Task statement: All of the records must come back exactly. Please repeat them in full.

Given information:
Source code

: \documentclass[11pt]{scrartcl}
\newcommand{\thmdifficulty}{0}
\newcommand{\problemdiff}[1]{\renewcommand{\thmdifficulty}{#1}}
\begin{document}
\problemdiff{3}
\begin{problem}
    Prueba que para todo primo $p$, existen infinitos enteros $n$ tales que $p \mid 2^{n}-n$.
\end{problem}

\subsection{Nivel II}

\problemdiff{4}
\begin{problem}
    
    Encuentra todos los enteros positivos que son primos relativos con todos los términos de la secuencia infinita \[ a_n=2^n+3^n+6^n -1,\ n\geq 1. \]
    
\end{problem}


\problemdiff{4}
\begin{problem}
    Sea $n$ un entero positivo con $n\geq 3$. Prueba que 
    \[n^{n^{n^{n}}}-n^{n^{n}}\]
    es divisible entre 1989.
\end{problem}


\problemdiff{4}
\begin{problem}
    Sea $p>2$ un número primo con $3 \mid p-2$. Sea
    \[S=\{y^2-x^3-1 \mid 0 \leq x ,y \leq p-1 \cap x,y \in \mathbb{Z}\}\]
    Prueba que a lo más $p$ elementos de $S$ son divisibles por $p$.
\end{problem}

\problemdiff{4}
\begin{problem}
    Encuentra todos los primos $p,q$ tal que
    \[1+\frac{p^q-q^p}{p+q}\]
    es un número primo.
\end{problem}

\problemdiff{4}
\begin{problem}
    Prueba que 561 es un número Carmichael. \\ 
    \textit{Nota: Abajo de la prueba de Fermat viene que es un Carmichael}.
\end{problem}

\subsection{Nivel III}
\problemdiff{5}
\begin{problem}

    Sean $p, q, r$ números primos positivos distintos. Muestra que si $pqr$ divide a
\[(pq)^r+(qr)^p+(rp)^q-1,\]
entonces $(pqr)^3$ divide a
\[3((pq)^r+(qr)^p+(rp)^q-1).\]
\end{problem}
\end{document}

Expected answer:
Source code

: \documentclass[11pt]{scrartcl}
\newcommand{\thmdifficulty}{0}
\newcommand{\problemdiff}[1]{\renewcommand{\thmdifficulty}{#1}}
\begin{document}
\problemdiff{3}
\begin{problem}
    Prueba que para todo primo $p$, existen infinitos enteros $n$ tales que $p \mid 2^{n}-n$.
\end{problem}

\subsection{Nivel II}

\problemdiff{4}
\begin{problem}
    
    Encuentra todos los enteros positivos que son primos relativos con todos los términos de la secuencia infinita \[ a_n=2^n+3^n+6^n -1,\ n\geq 1. \]
    
\end{problem}


\problemdiff{4}
\begin{problem}
    Sea $n$ un entero positivo con $n\geq 3$. Prueba que 
    \[n^{n^{n^{n}}}-n^{n^{n}}\]
    es divisible entre 1989.
\end{problem}


\problemdiff{4}
\begin{problem}
    Sea $p>2$ un número primo con $3 \mid p-2$. Sea
    \[S=\{y^2-x^3-1 \mid 0 \leq x ,y \leq p-1 \cap x,y \in \mathbb{Z}\}\]
    Prueba que a lo más $p$ elementos de $S$ son divisibles por $p$.
\end{problem}

\problemdiff{4}
\begin{problem}
    Encuentra todos los primos $p,q$ tal que
    \[1+\frac{p^q-q^p}{p+q}\]
    es un número primo.
\end{problem}

\problemdiff{4}
\begin{problem}
    Prueba que 561 es un número Carmichael. \\ 
    \textit{Nota: Abajo de la prueba de Fermat viene que es un Carmichael}.
\end{problem}

\subsection{Nivel III}
\problemdiff{5}
\begin{problem}

    Sean $p, q, r$ números primos positivos distintos. Muestra que si $pqr$ divide a
\[(pq)^r+(qr)^p+(rp)^q-1,\]
entonces $(pqr)^3$ divide a
\[3((pq)^r+(qr)^p+(rp)^q-1).\]
\end{problem}
\end{document}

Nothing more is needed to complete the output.